On September 8, 1976, following the creation of the Basilicata ecclesiastical region it assumed the name of the Diocese of Tursi-Lagonegro. Anglona, however, became titular see of a diocese. Its first titular bishop from 1977 to 1991 was Andrea Cordero Lanza di Montezemolo who later became a cardinal.
The diocese has 82 parishes and an area of 2509 km². In 2014 it had 127,100 baptized people out of 128,200 inhabitants, or 99.1 percent baptized of the total population.
Traditions and folklore
Many Tursitan traditions are based on religious events. The best known is the Feast of Our Lady of Anglona, which occurs every September 8. On the Sunday after Easter, however, the 18th-century statue depicting the Madonna is carried on the shoulders for a distance of more than 10 kilometers, from the sanctuary of Anglona to the Cathedral of the Annunziata in Tursi,[111] and on May 1 on the reverse route. The patronal feast dedicated to St. Philip Neri falls on May 26.
On the evening of March 18, it is traditional to burn branches,[112] thus creating large bonfires. Locals call the event u umnnàrie referring to the bonfire of St. Joseph.[113]

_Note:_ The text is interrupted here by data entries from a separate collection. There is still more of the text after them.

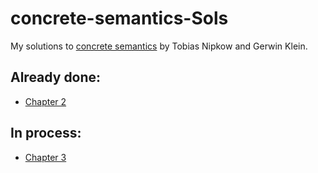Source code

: # concrete-semantics-Sols
My solutions to [concrete semantics](http://www.concrete-semantics.org) by Tobias Nipkow and Gerwin Klein. 

## Already done:
+ [Chapter 2](https://github.com/EduPH/concrete-semantics-Sols/blob/master/Chapter2.thy)

## In process: 
+ [Chapter 3](https://github.com/EduPH/concrete-semantics-Sols/blob/master/Chapter3.thy) 

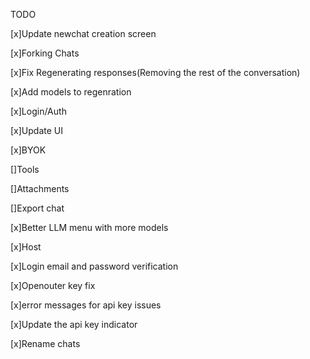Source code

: TODO

[x]Update newchat creation screen

[x]Forking Chats

[x]Fix Regenerating responses(Removing the rest of the conversation) 

[x]Add models to regenration

[x]Login/Auth

[x]Update UI

[x]BYOK

[]Tools

[]Attachments

[]Export chat

[x]Better LLM menu with more models

[x]Host

[x]Login email and password verification

[x]Openouter key fix

[x]error messages for api key issues

[x]Update the api key indicator

[x]Rename chats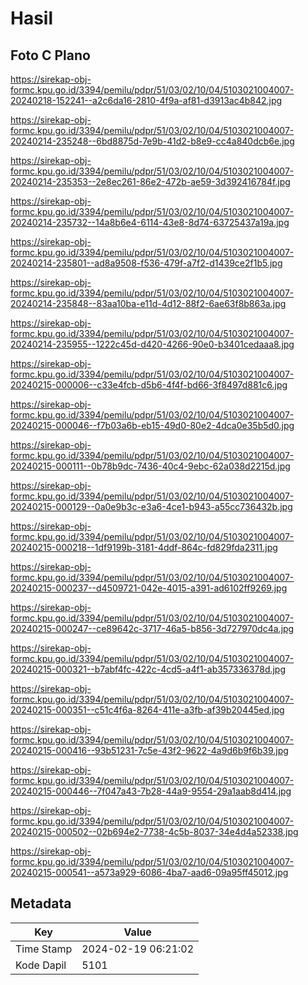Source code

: # Hasil

## Foto C Plano

https://sirekap-obj-formc.kpu.go.id/3394/pemilu/pdpr/51/03/02/10/04/5103021004007-20240218-152241--a2c6da16-2810-4f9a-af81-d3913ac4b842.jpg

https://sirekap-obj-formc.kpu.go.id/3394/pemilu/pdpr/51/03/02/10/04/5103021004007-20240214-235248--6bd8875d-7e9b-41d2-b8e9-cc4a840dcb6e.jpg

https://sirekap-obj-formc.kpu.go.id/3394/pemilu/pdpr/51/03/02/10/04/5103021004007-20240214-235353--2e8ec261-86e2-472b-ae59-3d392416784f.jpg

https://sirekap-obj-formc.kpu.go.id/3394/pemilu/pdpr/51/03/02/10/04/5103021004007-20240214-235732--14a8b6e4-6114-43e8-8d74-63725437a19a.jpg

https://sirekap-obj-formc.kpu.go.id/3394/pemilu/pdpr/51/03/02/10/04/5103021004007-20240214-235801--ad8a9508-f536-479f-a7f2-d1439ce2f1b5.jpg

https://sirekap-obj-formc.kpu.go.id/3394/pemilu/pdpr/51/03/02/10/04/5103021004007-20240214-235848--83aa10ba-e11d-4d12-88f2-6ae63f8b863a.jpg

https://sirekap-obj-formc.kpu.go.id/3394/pemilu/pdpr/51/03/02/10/04/5103021004007-20240214-235955--1222c45d-d420-4266-90e0-b3401cedaaa8.jpg

https://sirekap-obj-formc.kpu.go.id/3394/pemilu/pdpr/51/03/02/10/04/5103021004007-20240215-000006--c33e4fcb-d5b6-4f4f-bd66-3f8497d881c6.jpg

https://sirekap-obj-formc.kpu.go.id/3394/pemilu/pdpr/51/03/02/10/04/5103021004007-20240215-000046--f7b03a6b-eb15-49d0-80e2-4dca0e35b5d0.jpg

https://sirekap-obj-formc.kpu.go.id/3394/pemilu/pdpr/51/03/02/10/04/5103021004007-20240215-000111--0b78b9dc-7436-40c4-9ebc-62a038d2215d.jpg

https://sirekap-obj-formc.kpu.go.id/3394/pemilu/pdpr/51/03/02/10/04/5103021004007-20240215-000129--0a0e9b3c-e3a6-4ce1-b943-a55cc736432b.jpg

https://sirekap-obj-formc.kpu.go.id/3394/pemilu/pdpr/51/03/02/10/04/5103021004007-20240215-000218--1df9199b-3181-4ddf-864c-fd829fda2311.jpg

https://sirekap-obj-formc.kpu.go.id/3394/pemilu/pdpr/51/03/02/10/04/5103021004007-20240215-000237--d4509721-042e-4015-a391-ad6102ff9269.jpg

https://sirekap-obj-formc.kpu.go.id/3394/pemilu/pdpr/51/03/02/10/04/5103021004007-20240215-000247--ce89642c-3717-46a5-b856-3d727970dc4a.jpg

https://sirekap-obj-formc.kpu.go.id/3394/pemilu/pdpr/51/03/02/10/04/5103021004007-20240215-000321--b7abf4fc-422c-4cd5-a4f1-ab357336378d.jpg

https://sirekap-obj-formc.kpu.go.id/3394/pemilu/pdpr/51/03/02/10/04/5103021004007-20240215-000351--c51c4f6a-8264-411e-a3fb-af39b20445ed.jpg

https://sirekap-obj-formc.kpu.go.id/3394/pemilu/pdpr/51/03/02/10/04/5103021004007-20240215-000416--93b51231-7c5e-43f2-9622-4a9d6b9f6b39.jpg

https://sirekap-obj-formc.kpu.go.id/3394/pemilu/pdpr/51/03/02/10/04/5103021004007-20240215-000446--7f047a43-7b28-44a9-9554-29a1aab8d414.jpg

https://sirekap-obj-formc.kpu.go.id/3394/pemilu/pdpr/51/03/02/10/04/5103021004007-20240215-000502--02b694e2-7738-4c5b-8037-34e4d4a52338.jpg

https://sirekap-obj-formc.kpu.go.id/3394/pemilu/pdpr/51/03/02/10/04/5103021004007-20240215-000541--a573a929-6086-4ba7-aad6-09a95ff45012.jpg


## Metadata

| Key        | Value               |
| ---------- | ------------------- |
| Time Stamp | 2024-02-19 06:21:02 |
| Kode Dapil | 5101                |



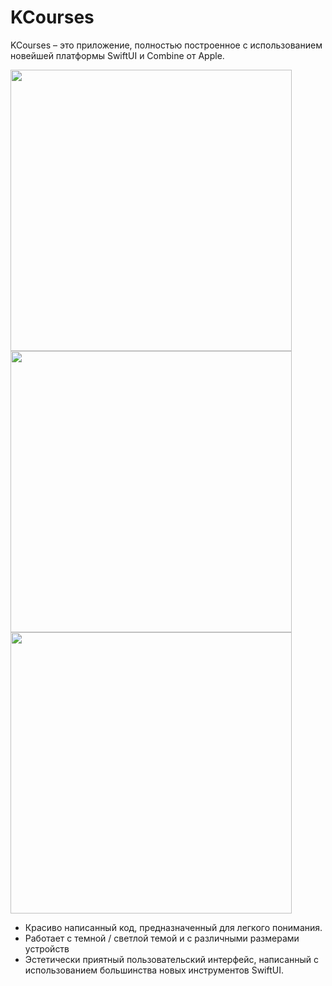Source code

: # KCourses

KCourses – это приложение, полностью построенное с использованием новейшей платформы SwiftUI и Combine от Apple.

<img src="https://github.com/VestaCute/KCourses/blob/main/Снимок%20экрана%202020-12-20%20в%2009.35.54.png" height=450><img src="https://github.com/VestaCute/KCourses/blob/main/Снимок%20экрана%202020-12-20%20в%2009.35.58.png" height=450><img src="https://github.com/VestaCute/KCourses/blob/main/Снимок%20экрана%202020-12-20%20в%2009.36.09.png" height=450>


- Красиво написанный код,  предназначенный для легкого понимания.
- Работает с темной / светлой темой и с различными размерами устройств
- Эстетически приятный пользовательский интерфейс, написанный с использованием большинства новых инструментов SwiftUI.
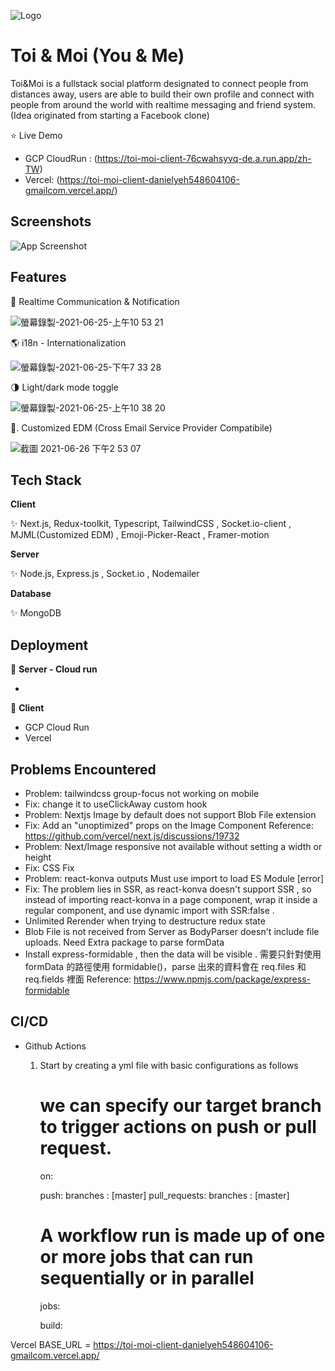 ![Logo](https://ik.imagekit.io/4liibdxmxfn/images/users/user-peter548604106-cover-1624546491192_fBp5lDxtY)

# Toi & Moi (You & Me)

Toi&Moi is a fullstack social platform designated to connect people from distances away, users are able to build their own profile and connect with people from around the world with realtime messaging and friend system. (Idea originated from starting a Facebook clone)

⭐ Live Demo

- GCP CloudRun : (https://toi-moi-client-76cwahsyvq-de.a.run.app/zh-TW)
- Vercel: (https://toi-moi-client-danielyeh548604106-gmailcom.vercel.app/)

## Screenshots

![App Screenshot](https://ik.imagekit.io/4liibdxmxfn/images/users/user-peter548604106-cover-1624548236774_5Z3g7HK3Qq)

## Features

📱 Realtime Communication & Notification

![螢幕錄製-2021-06-25-上午10 53 21](https://user-images.githubusercontent.com/61279365/123363915-147dac80-d5a6-11eb-99ec-b06e194dc3c8.gif)

🌎 i18n - Internationalization

![螢幕錄製-2021-06-25-下午7 33 28](https://user-images.githubusercontent.com/61279365/123419339-b0caa200-d5ec-11eb-9c5f-e40fd2788e84.gif)

🌗 Light/dark mode toggle

![螢幕錄製-2021-06-25-上午10 38 20](https://user-images.githubusercontent.com/61279365/123364070-5d356580-d5a6-11eb-9974-d3c3809458e7.gif)

📧. Customized EDM (Cross Email Service Provider Compatibile)

![截圖 2021-06-26 下午2 53 07](https://user-images.githubusercontent.com/61279365/123504865-5c77fe80-d68e-11eb-9bbd-2ff42768c952.png)

## Tech Stack

**Client**

✨ Next.js, Redux-toolkit, Typescript, TailwindCSS , Socket.io-client , MJML(Customized EDM) , Emoji-Picker-React , Framer-motion

**Server**

✨ Node.js, Express.js , Socket.io , Nodemailer

**Database**

✨ MongoDB

## Deployment

🌟 **Server - Cloud run**

-

🌟 **Client**

- GCP Cloud Run
- Vercel

## Problems Encountered

- Problem: tailwindcss group-focus not working on mobile
- Fix: change it to useClickAway custom hook
- Problem: Nextjs Image by default does not support Blob File extension
- Fix: Add an "unoptimized" props on the Image Component
  Reference: https://github.com/vercel/next.js/discussions/19732
- Problem: Next/Image responsive not available without setting a width or height
- Fix: CSS Fix
- Problem: react-konva outputs Must use import to load ES Module [error]
- Fix: The problem lies in SSR, as react-konva doesn't support SSR , so instead of importing react-konva in a page component, wrap it inside a regular component, and use dynamic import with SSR:false .
- Unlimited Rerender when trying to destructure redux state
- Blob File is not received from Server as BodyParser doesn't include file uploads. Need Extra package to parse formData
- Install express-formidable , then the data will be visible .
  需要只針對使用 formData 的路徑使用 formidable()，parse 出來的資料會在 req.files 和 req.fields 裡面
  Reference: https://www.npmjs.com/package/express-formidable

## CI/CD

- Github Actions

  1. Start by creating a yml file with basic configurations as follows

     # we can specify our target branch to trigger actions on push or pull request.

     on:

     push:
     branches : [master]
     pull_requests:
     branches : [master]

     # A workflow run is made up of one or more jobs that can run sequentially or in parallel

     jobs:

     build:

Vercel BASE_URL = https://toi-moi-client-danielyeh548604106-gmailcom.vercel.app/

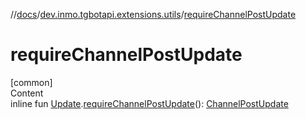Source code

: //[docs](../../index.md)/[dev.inmo.tgbotapi.extensions.utils](index.md)/[requireChannelPostUpdate](require-channel-post-update.md)



# requireChannelPostUpdate  
[common]  
Content  
inline fun [Update](../dev.inmo.tgbotapi.types.update.abstracts/-update/index.md).[requireChannelPostUpdate](require-channel-post-update.md)(): [ChannelPostUpdate](../dev.inmo.tgbotapi.types.update/-channel-post-update/index.md)  



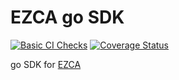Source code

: # EZCA go SDK

[![Basic CI Checks](https://github.com/markeytos/ezca-go/actions/workflows/ci.yaml/badge.svg)](https://github.com/markeytos/ezca-go/actions/workflows/ci.yaml)
[![Coverage Status](https://coveralls.io/repos/github/markeytos/ezca-go/badge.svg?branch=main)](https://coveralls.io/github/markeytos/ezca-go?branch=main)

go SDK for [EZCA](https://www.keytos.io/azure-pki)

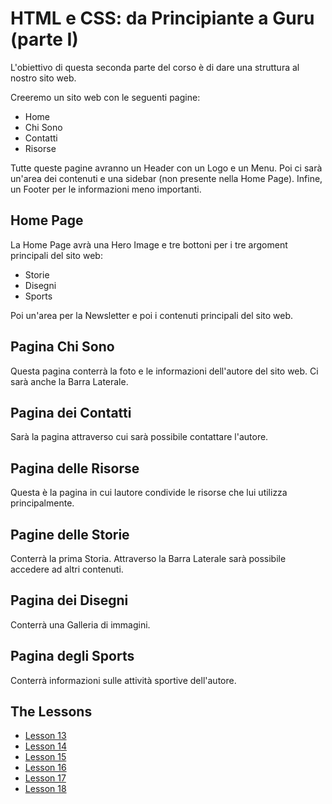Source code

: # HTML e CSS: da Principiante a Guru (parte I)

L'obiettivo di questa seconda parte del corso è di dare una struttura al nostro sito web.

Creeremo un sito web con le seguenti pagine:

* Home
* Chi Sono
* Contatti
* Risorse

Tutte queste pagine avranno un Header con un Logo e un Menu.
Poi ci sarà un'area dei contenuti e una sidebar (non presente nella Home Page).
Infine, un Footer per le informazioni meno importanti.

## Home Page

La Home Page avrà una Hero Image e tre bottoni per i tre argoment principali del sito web:

* Storie
* Disegni
* Sports

Poi un'area per la Newsletter e poi i contenuti principali del sito web.

## Pagina Chi Sono

Questa pagina conterrà la foto e le informazioni dell'autore del sito web. Ci sarà anche la Barra Laterale.

## Pagina dei Contatti

Sarà la pagina attraverso cui sarà possibile contattare l'autore.

## Pagina delle Risorse

Questa è la pagina in cui lautore condivide le risorse che lui utilizza principalmente.

## Pagine delle Storie

Conterrà la prima Storia. Attraverso la Barra Laterale sarà possibile accedere ad altri contenuti.

## Pagina dei Disegni

Conterrà una Galleria di immagini.

## Pagina degli Sports

Conterrà informazioni sulle attività sportive dell'autore.

## The Lessons

* [Lesson 13](https://github.com/sasadangelo/html-hero/tree/master/part-2/lesson-13)
* [Lesson 14](https://github.com/sasadangelo/html-hero/tree/master/part-2/lesson-14)
* [Lesson 15](https://github.com/sasadangelo/html-hero/tree/master/part-2/lesson-15)
* [Lesson 16](https://github.com/sasadangelo/html-hero/tree/master/part-2/lesson-16)
* [Lesson 17](https://github.com/sasadangelo/html-hero/tree/master/part-2/lesson-17)
* [Lesson 18](https://github.com/sasadangelo/html-hero/tree/master/part-2/lesson-18)
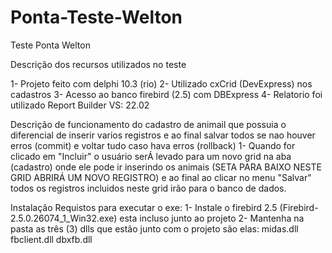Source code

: # Ponta-Teste-Welton
 Teste Ponta Welton
 
 Descrição dos recursos utilizados no teste
 
1- Projeto feito com delphi 10.3 (rio)
2- Utilizado cxCrid (DevExpress) nos cadastros
3- Acesso ao banco firebird (2.5) com DBExpress
4- Relatorio foi utilizado Report Builder VS: 22.02

Descrição de funcionamento do cadastro de animail que possuia o diferencial de inserir varios registros e ao final salvar todos se nao houver erros (commit) e voltar tudo caso hava erros (rollback)
1- Quando for clicado em "Incluir" o usuário serÁ levado para um novo grid na aba (cadastro) onde ele pode ir inserindo os animais (SETA PARA BAIXO NESTE GRID ABRIRÁ UM NOVO REGISTRO) e ao final ao clicar no menu "Salvar" todos os registros incluidos neste grid irão para o banco de dados.


Instalação
Requistos para executar o exe:
1- Instale o firebird 2.5 (Firebird-2.5.0.26074_1_Win32.exe) esta incluso junto ao projeto 
2- Mantenha na pasta as três (3) dlls que estão junto com o projeto são elas:
 midas.dll
 fbclient.dll
 dbxfb.dll
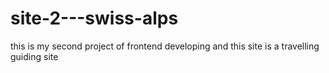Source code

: # site-2---swiss-alps
this is my second project of frontend developing and this site is a travelling guiding site 
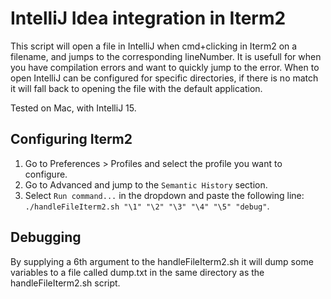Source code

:# IntelliJ Idea integration in Iterm2

This script will open a file in IntelliJ when cmd+clicking in Iterm2 on a filename, and jumps to the corresponding lineNumber.
It is usefull for when you have compilation errors and want to quickly jump to the error.
When to open IntelliJ can be configured for specific directories, if there is no match it will fall back to opening the file with the default application.

Tested on Mac, with IntelliJ 15.

## Configuring Iterm2

1. Go to Preferences > Profiles and select the profile you want to configure.
2. Go to Advanced and jump to the `Semantic History` section.
3. Select `Run command...` in the dropdown and paste the following line: `./handleFileIterm2.sh "\1" "\2" "\3" "\4" "\5" "debug"`.

## Debugging
By supplying a 6th argument to the handleFileIterm2.sh it will dump some variables to a file called dump.txt in the same directory as the handleFileIterm2.sh script.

At Christmas time, since the 1970s, a living nativity scene is set up in the alleys of the Rabatana district.[114]
Culture
Education
Libraries
The municipal library has a bibliographic collection of about 3,300 volumes and pamphlets, with a section devoted to the history of the area. Founded in 1970, it is located in a complex of the facility that houses the secondary school.[115] Older is the bishop's library, founded in 1800 and located in the center of town, in the 17th-century building of the diocesan chancery. It has more than 2,000 ancient texts, including medieval and Renaissance manuscripts on the history of the territory and the diocese.[116] Finally, in the historic center, located at the Pierro Palace, is the “A. Pierro” library and literary park,[83] where many of the books used by the poet Albino Pierro in his years of life and the entire collection of his original works are located.[117]
Schools
In the city, in the Santi Quaranta district, there is the ITCG “Manlio Capitolo”[118] (Technical Commercial Institute for Surveyors and Tourism Technicians). In the Sant'Anna ward there is also a Vocational Institute. Meanwhile, in Via Roma there is the Istituto Comprensivo Statale "Albino Pierro" including all first and lower secondary schools.
Museums
The National Archaeological Museum of the Siritide in Policoro houses and exhibits numerous findings from the Tursitan territory. In the second section of the museum, focused on the Bronze Age, it is possible to find a funerary set from Pandosia found near Anglona,[93] while in the fifth section it is possible to find Iron Age remains belonging to Oenotrian and Lucanian peoples.
Cinema
In Tursi in 2007 many scenes of the film Modo armonico semplice, directed by Salvatore Verde,[119] were shot, and in Rabatana, some scenes of Nine Poems in Basilicata, directed by Antonello Faretta with John Giorno.[120] Landscapes and parts of the area are also present in Imma Tataranni: Deputy Prosecutor broadcast from 2019 on Rai 1.[121]
Cuisine
The cuisine was influenced by poverty and peasant life. Therefore originally bread was homemade. To this day, many local bakeries still make homemade bread and for this reason the following are found: a pitta (a kind of flat wheel) and u piccillète (a kind of white doughnut in the shape of a steering wheel), among the flatbreads are found a caccallèt which can be sweet, with raisins, and salty with cracklings.[122] The classic focaccia is vulgarly called vruscète and is generally topped with tomatoes and peppers. On winter evenings, ffella-rusch is eaten in front of the hearth, a slice of bread toasted over the fire and seasoned with lard or a drizzle of oil, salt and pupàcce pisèt (ground bell pepper), made by grinding pupàcce crusk (dried, crispy peppers).[122]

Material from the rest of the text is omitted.